YOUR TASK -> Count the lines below in which "CPUScore" appears, then give that number by itself.

TASK DATA ->
╔══
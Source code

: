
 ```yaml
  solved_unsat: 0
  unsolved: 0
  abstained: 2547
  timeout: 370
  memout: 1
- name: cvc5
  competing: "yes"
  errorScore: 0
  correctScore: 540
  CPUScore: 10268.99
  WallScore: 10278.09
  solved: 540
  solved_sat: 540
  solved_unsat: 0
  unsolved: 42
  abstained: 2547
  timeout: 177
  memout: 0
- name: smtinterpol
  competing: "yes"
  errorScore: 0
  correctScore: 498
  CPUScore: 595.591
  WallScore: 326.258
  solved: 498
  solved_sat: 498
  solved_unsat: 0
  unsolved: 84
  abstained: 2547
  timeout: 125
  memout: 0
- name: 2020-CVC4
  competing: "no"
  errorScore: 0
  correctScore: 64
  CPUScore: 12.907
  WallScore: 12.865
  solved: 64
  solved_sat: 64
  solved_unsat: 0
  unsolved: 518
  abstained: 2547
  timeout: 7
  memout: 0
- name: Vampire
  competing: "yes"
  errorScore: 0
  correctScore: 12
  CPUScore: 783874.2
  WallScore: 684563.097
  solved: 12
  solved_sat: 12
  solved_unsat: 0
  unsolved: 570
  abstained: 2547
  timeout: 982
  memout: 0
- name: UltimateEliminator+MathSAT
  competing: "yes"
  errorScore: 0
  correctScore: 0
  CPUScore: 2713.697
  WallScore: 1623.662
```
╚══
ANSWER BELOW -> 5